While it is mostly an automated process, the IRS failed to identify and address approximately 1.9 million nonfilers with expired extensions in tax years 2012 and 2013. As of May of this year, those taxpayers still owed an estimated $7.4 billion.
Most nonfilers with expired extensions were not identified or addressed in tax year 2012 because of a programming error the IRS did not completely investigate or fix in a timely way. In tax year 2013, IRS management canceled this process for all taxpayers with expired extensions. The nonfiler process runs on a standalone basis each tax year, so the majority of nonfilers with expired extensions in tax years 2012 and 2013 will probably never be notified of their obligation and failure to file a tax return.
The IRS has identified high-income nonfilers as a high compliance risk and one of the agency’s top eight high-priority areas in its annual work plan, yet none of the high-income nonfilers with expired extensions were notified of their delinquency in tax years 2012 or 2013.
In February 2014, the IRS changed its nonfiler strategy and goals in an effort to increase compliance. However, as of July 2016, the IRS has still not implemented any of the nonfiler initiatives it has proposed. On top of that, the nonfiler strategy did not describe any specific actions to improve the compliance rate, including how to reach more of the nonfilers the IRS identifies each year and determining the effectiveness of the return delinquency notice in an effort to increase the response rate.
“With effective program management controls, the IRS can identify and address delinquent individual taxpayers with expired extensions of time to file,” said TIGTA Inspector General J. Russell George in a statement. “This is essential for the high compliance risk area of nonfiling.”
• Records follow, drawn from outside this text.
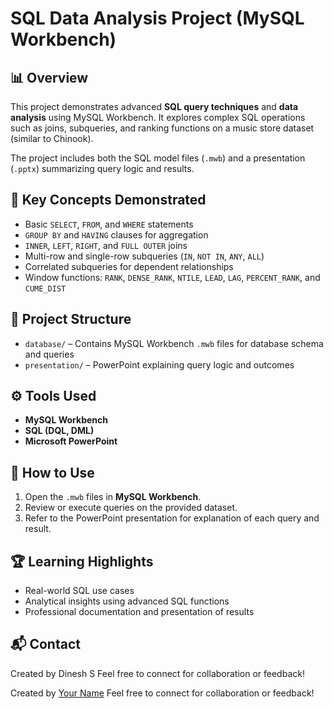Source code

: # SQL Data Analysis Project (MySQL Workbench)

## 📊 Overview

This project demonstrates advanced **SQL query techniques** and **data analysis** using MySQL Workbench. It explores complex SQL operations such as joins, subqueries, and ranking functions on a music store dataset (similar to Chinook).

The project includes both the SQL model files (`.mwb`) and a presentation (`.pptx`) summarizing query logic and results.

## 🧠 Key Concepts Demonstrated

* Basic `SELECT`, `FROM`, and `WHERE` statements
* `GROUP BY` and `HAVING` clauses for aggregation
* `INNER`, `LEFT`, `RIGHT`, and `FULL OUTER` joins
* Multi-row and single-row subqueries (`IN`, `NOT IN`, `ANY`, `ALL`)
* Correlated subqueries for dependent relationships
* Window functions: `RANK`, `DENSE_RANK`, `NTILE`, `LEAD`, `LAG`, `PERCENT_RANK`, and `CUME_DIST`

## 📁 Project Structure

* `database/` – Contains MySQL Workbench `.mwb` files for database schema and queries
* `presentation/` – PowerPoint explaining query logic and outcomes

## ⚙️ Tools Used

* **MySQL Workbench**
* **SQL (DQL, DML)**
* **Microsoft PowerPoint**

## 🧾 How to Use

1. Open the `.mwb` files in **MySQL Workbench**.
2. Review or execute queries on the provided dataset.
3. Refer to the PowerPoint presentation for explanation of each query and result.

## 🏆 Learning Highlights

* Real-world SQL use cases
* Analytical insights using advanced SQL functions
* Professional documentation and presentation of results

## 📬 Contact
Created by Dinesh S
Feel free to connect for collaboration or feedback!

Created by [Your Name](https://www.linkedin.com/in/yourprofile)
Feel free to connect for collaboration or feedback!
TIGTA recommended the IRS change various collection function and information technology controls, tools and procedures to improve its nonfiler program and ensure it addresses more nonfilers. In response to the report, the IRS agreed with TIGTA’s recommendations and plans to take action.
“We will use your findings and recommendations, coupled with data analytics research that we plan to undertake, to help refine our Nonfiler Program strategy, with a dual goal of prioritizing as much of this work as our resources will allow and also developing a process for selecting productive nonfiler cases,” wrote Karen Schiller, commissioner of the IRS’s Small Business/Self-Employed Division. “To find efficiencies, we will investigate the options for improving the effectiveness of the delinquency notice to increase the number of nonfilers who are contacted and the nonfiler response rate. As part of that process, we will collaborate with our Information Technology function to expand its review of the inventory volume and document fluctuations in inventory counts for each tax year, ensuring that anomalies are addressed.”